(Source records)
┄┄┄┄┄┄
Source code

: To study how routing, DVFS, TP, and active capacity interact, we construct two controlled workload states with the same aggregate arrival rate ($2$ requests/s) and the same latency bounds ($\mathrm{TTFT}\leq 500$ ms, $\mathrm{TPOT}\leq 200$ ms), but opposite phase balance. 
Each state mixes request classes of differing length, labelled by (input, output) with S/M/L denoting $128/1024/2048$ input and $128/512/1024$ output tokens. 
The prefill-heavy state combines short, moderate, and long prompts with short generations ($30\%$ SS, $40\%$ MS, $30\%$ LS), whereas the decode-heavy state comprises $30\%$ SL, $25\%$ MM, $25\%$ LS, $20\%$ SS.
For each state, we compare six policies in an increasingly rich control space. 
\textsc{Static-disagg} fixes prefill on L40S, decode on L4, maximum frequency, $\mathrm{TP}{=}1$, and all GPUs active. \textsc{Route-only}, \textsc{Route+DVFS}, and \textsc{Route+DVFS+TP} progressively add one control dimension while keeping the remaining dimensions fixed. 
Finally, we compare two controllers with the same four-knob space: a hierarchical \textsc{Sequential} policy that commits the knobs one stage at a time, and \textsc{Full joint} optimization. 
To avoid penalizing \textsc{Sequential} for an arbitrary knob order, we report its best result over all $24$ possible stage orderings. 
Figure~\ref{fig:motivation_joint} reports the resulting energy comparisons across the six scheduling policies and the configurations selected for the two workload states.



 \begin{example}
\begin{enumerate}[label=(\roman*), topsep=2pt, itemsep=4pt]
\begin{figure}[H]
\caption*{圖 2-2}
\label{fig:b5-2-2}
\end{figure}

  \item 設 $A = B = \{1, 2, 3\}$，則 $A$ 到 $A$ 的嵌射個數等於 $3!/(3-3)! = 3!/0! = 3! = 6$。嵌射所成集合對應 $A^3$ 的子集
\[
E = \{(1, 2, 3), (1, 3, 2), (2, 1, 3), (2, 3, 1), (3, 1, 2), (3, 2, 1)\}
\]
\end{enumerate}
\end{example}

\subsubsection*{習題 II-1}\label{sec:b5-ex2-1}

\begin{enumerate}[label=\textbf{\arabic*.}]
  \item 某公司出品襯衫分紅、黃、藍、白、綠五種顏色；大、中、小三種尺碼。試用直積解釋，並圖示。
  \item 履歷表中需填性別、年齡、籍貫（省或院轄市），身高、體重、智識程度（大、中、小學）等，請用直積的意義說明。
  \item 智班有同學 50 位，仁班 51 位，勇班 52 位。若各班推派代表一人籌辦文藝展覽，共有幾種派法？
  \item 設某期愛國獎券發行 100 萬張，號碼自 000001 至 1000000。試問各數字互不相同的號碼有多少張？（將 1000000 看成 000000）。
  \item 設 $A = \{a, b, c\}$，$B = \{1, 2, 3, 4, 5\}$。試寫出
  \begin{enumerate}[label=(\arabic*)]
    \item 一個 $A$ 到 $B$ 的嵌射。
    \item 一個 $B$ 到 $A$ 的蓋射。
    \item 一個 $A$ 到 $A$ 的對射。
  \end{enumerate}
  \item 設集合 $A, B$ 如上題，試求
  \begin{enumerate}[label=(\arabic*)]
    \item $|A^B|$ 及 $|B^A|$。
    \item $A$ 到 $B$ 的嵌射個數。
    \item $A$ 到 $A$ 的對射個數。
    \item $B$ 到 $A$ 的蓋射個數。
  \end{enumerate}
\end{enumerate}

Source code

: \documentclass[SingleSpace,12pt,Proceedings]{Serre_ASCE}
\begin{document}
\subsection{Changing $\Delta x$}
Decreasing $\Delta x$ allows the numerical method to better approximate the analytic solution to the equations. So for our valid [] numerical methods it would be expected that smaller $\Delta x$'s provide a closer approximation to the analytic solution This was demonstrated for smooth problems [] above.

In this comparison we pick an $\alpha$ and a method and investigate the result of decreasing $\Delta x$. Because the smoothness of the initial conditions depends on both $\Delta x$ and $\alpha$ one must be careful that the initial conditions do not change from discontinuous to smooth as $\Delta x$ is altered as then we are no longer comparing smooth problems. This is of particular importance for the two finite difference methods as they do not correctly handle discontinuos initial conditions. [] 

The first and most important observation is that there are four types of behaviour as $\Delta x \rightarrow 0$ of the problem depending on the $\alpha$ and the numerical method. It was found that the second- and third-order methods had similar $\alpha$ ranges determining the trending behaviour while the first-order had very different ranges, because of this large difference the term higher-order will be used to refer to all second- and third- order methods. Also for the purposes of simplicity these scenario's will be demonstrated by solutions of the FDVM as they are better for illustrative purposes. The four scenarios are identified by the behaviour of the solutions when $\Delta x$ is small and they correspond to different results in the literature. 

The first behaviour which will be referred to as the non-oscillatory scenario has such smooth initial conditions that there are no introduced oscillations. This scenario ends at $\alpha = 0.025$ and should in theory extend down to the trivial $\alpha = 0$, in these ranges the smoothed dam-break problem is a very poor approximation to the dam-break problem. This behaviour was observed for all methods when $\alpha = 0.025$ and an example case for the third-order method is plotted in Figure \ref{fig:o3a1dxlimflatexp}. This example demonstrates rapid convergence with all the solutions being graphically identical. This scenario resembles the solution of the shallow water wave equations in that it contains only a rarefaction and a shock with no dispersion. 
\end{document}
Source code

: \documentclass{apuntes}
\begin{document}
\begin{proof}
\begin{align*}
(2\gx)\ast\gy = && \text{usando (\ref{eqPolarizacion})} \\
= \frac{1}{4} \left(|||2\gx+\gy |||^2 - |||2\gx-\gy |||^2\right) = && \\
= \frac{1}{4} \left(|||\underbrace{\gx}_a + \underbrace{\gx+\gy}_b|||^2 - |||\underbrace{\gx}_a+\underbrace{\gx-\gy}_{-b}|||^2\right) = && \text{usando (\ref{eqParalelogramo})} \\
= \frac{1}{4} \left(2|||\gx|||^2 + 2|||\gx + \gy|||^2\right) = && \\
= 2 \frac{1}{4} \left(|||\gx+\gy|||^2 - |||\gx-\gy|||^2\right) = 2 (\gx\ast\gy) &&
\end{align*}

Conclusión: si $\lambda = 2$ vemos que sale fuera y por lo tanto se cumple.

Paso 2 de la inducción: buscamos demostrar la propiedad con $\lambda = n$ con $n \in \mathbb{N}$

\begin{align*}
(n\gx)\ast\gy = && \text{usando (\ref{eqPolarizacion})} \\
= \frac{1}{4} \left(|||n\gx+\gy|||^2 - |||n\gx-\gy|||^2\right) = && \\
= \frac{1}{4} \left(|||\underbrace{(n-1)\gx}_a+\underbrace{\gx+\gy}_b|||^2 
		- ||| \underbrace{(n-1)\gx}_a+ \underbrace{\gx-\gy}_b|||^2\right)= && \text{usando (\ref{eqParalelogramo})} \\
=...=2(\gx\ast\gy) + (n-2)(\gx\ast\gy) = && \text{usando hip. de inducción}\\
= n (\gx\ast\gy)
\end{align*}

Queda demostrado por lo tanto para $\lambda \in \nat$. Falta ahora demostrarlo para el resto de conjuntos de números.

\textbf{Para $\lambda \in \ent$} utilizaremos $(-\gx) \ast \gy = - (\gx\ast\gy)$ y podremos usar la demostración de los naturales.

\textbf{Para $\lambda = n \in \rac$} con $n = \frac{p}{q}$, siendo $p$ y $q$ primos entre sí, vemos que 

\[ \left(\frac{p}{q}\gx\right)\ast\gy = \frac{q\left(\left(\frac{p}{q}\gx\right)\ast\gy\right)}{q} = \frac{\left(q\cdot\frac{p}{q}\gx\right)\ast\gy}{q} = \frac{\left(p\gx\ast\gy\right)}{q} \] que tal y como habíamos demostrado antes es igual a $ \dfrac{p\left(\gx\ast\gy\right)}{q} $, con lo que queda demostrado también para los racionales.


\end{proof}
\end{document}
┄┄┄┄┄┄
== EXERCISE PROMPT ==
Provide an exact transcription of every entry above.

== YOUR RESPONSE ==
Source code

: To study how routing, DVFS, TP, and active capacity interact, we construct two controlled workload states with the same aggregate arrival rate ($2$ requests/s) and the same latency bounds ($\mathrm{TTFT}\leq 500$ ms, $\mathrm{TPOT}\leq 200$ ms), but opposite phase balance. 
Each state mixes request classes of differing length, labelled by (input, output) with S/M/L denoting $128/1024/2048$ input and $128/512/1024$ output tokens. 
The prefill-heavy state combines short, moderate, and long prompts with short generations ($30\%$ SS, $40\%$ MS, $30\%$ LS), whereas the decode-heavy state comprises $30\%$ SL, $25\%$ MM, $25\%$ LS, $20\%$ SS.
For each state, we compare six policies in an increasingly rich control space. 
\textsc{Static-disagg} fixes prefill on L40S, decode on L4, maximum frequency, $\mathrm{TP}{=}1$, and all GPUs active. \textsc{Route-only}, \textsc{Route+DVFS}, and \textsc{Route+DVFS+TP} progressively add one control dimension while keeping the remaining dimensions fixed. 
Finally, we compare two controllers with the same four-knob space: a hierarchical \textsc{Sequential} policy that commits the knobs one stage at a time, and \textsc{Full joint} optimization. 
To avoid penalizing \textsc{Sequential} for an arbitrary knob order, we report its best result over all $24$ possible stage orderings. 
Figure~\ref{fig:motivation_joint} reports the resulting energy comparisons across the six scheduling policies and the configurations selected for the two workload states.



 \begin{example}
\begin{enumerate}[label=(\roman*), topsep=2pt, itemsep=4pt]
\begin{figure}[H]
\caption*{圖 2-2}
\label{fig:b5-2-2}
\end{figure}

  \item 設 $A = B = \{1, 2, 3\}$，則 $A$ 到 $A$ 的嵌射個數等於 $3!/(3-3)! = 3!/0! = 3! = 6$。嵌射所成集合對應 $A^3$ 的子集
\[
E = \{(1, 2, 3), (1, 3, 2), (2, 1, 3), (2, 3, 1), (3, 1, 2), (3, 2, 1)\}
\]
\end{enumerate}
\end{example}

\subsubsection*{習題 II-1}\label{sec:b5-ex2-1}

\begin{enumerate}[label=\textbf{\arabic*.}]
  \item 某公司出品襯衫分紅、黃、藍、白、綠五種顏色；大、中、小三種尺碼。試用直積解釋，並圖示。
  \item 履歷表中需填性別、年齡、籍貫（省或院轄市），身高、體重、智識程度（大、中、小學）等，請用直積的意義說明。
  \item 智班有同學 50 位，仁班 51 位，勇班 52 位。若各班推派代表一人籌辦文藝展覽，共有幾種派法？
  \item 設某期愛國獎券發行 100 萬張，號碼自 000001 至 1000000。試問各數字互不相同的號碼有多少張？（將 1000000 看成 000000）。
  \item 設 $A = \{a, b, c\}$，$B = \{1, 2, 3, 4, 5\}$。試寫出
  \begin{enumerate}[label=(\arabic*)]
    \item 一個 $A$ 到 $B$ 的嵌射。
    \item 一個 $B$ 到 $A$ 的蓋射。
    \item 一個 $A$ 到 $A$ 的對射。
  \end{enumerate}
  \item 設集合 $A, B$ 如上題，試求
  \begin{enumerate}[label=(\arabic*)]
    \item $|A^B|$ 及 $|B^A|$。
    \item $A$ 到 $B$ 的嵌射個數。
    \item $A$ 到 $A$ 的對射個數。
    \item $B$ 到 $A$ 的蓋射個數。
  \end{enumerate}
\end{enumerate}

Source code

: \documentclass[SingleSpace,12pt,Proceedings]{Serre_ASCE}
\begin{document}
\subsection{Changing $\Delta x$}
Decreasing $\Delta x$ allows the numerical method to better approximate the analytic solution to the equations. So for our valid [] numerical methods it would be expected that smaller $\Delta x$'s provide a closer approximation to the analytic solution This was demonstrated for smooth problems [] above.

In this comparison we pick an $\alpha$ and a method and investigate the result of decreasing $\Delta x$. Because the smoothness of the initial conditions depends on both $\Delta x$ and $\alpha$ one must be careful that the initial conditions do not change from discontinuous to smooth as $\Delta x$ is altered as then we are no longer comparing smooth problems. This is of particular importance for the two finite difference methods as they do not correctly handle discontinuos initial conditions. [] 

The first and most important observation is that there are four types of behaviour as $\Delta x \rightarrow 0$ of the problem depending on the $\alpha$ and the numerical method. It was found that the second- and third-order methods had similar $\alpha$ ranges determining the trending behaviour while the first-order had very different ranges, because of this large difference the term higher-order will be used to refer to all second- and third- order methods. Also for the purposes of simplicity these scenario's will be demonstrated by solutions of the FDVM as they are better for illustrative purposes. The four scenarios are identified by the behaviour of the solutions when $\Delta x$ is small and they correspond to different results in the literature. 

The first behaviour which will be referred to as the non-oscillatory scenario has such smooth initial conditions that there are no introduced oscillations. This scenario ends at $\alpha = 0.025$ and should in theory extend down to the trivial $\alpha = 0$, in these ranges the smoothed dam-break problem is a very poor approximation to the dam-break problem. This behaviour was observed for all methods when $\alpha = 0.025$ and an example case for the third-order method is plotted in Figure \ref{fig:o3a1dxlimflatexp}. This example demonstrates rapid convergence with all the solutions being graphically identical. This scenario resembles the solution of the shallow water wave equations in that it contains only a rarefaction and a shock with no dispersion. 
\end{document}
Source code

: \documentclass{apuntes}
\begin{document}
\begin{proof}
\begin{align*}
(2\gx)\ast\gy = && \text{usando (\ref{eqPolarizacion})} \\
= \frac{1}{4} \left(|||2\gx+\gy |||^2 - |||2\gx-\gy |||^2\right) = && \\
= \frac{1}{4} \left(|||\underbrace{\gx}_a + \underbrace{\gx+\gy}_b|||^2 - |||\underbrace{\gx}_a+\underbrace{\gx-\gy}_{-b}|||^2\right) = && \text{usando (\ref{eqParalelogramo})} \\
= \frac{1}{4} \left(2|||\gx|||^2 + 2|||\gx + \gy|||^2\right) = && \\
= 2 \frac{1}{4} \left(|||\gx+\gy|||^2 - |||\gx-\gy|||^2\right) = 2 (\gx\ast\gy) &&
\end{align*}

Conclusión: si $\lambda = 2$ vemos que sale fuera y por lo tanto se cumple.

Paso 2 de la inducción: buscamos demostrar la propiedad con $\lambda = n$ con $n \in \mathbb{N}$

\begin{align*}
(n\gx)\ast\gy = && \text{usando (\ref{eqPolarizacion})} \\
= \frac{1}{4} \left(|||n\gx+\gy|||^2 - |||n\gx-\gy|||^2\right) = && \\
= \frac{1}{4} \left(|||\underbrace{(n-1)\gx}_a+\underbrace{\gx+\gy}_b|||^2 
		- ||| \underbrace{(n-1)\gx}_a+ \underbrace{\gx-\gy}_b|||^2\right)= && \text{usando (\ref{eqParalelogramo})} \\
=...=2(\gx\ast\gy) + (n-2)(\gx\ast\gy) = && \text{usando hip. de inducción}\\
= n (\gx\ast\gy)
\end{align*}

Queda demostrado por lo tanto para $\lambda \in \nat$. Falta ahora demostrarlo para el resto de conjuntos de números.

\textbf{Para $\lambda \in \ent$} utilizaremos $(-\gx) \ast \gy = - (\gx\ast\gy)$ y podremos usar la demostración de los naturales.

\textbf{Para $\lambda = n \in \rac$} con $n = \frac{p}{q}$, siendo $p$ y $q$ primos entre sí, vemos que 

\[ \left(\frac{p}{q}\gx\right)\ast\gy = \frac{q\left(\left(\frac{p}{q}\gx\right)\ast\gy\right)}{q} = \frac{\left(q\cdot\frac{p}{q}\gx\right)\ast\gy}{q} = \frac{\left(p\gx\ast\gy\right)}{q} \] que tal y como habíamos demostrado antes es igual a $ \dfrac{p\left(\gx\ast\gy\right)}{q} $, con lo que queda demostrado también para los racionales.


\end{proof}
\end{document}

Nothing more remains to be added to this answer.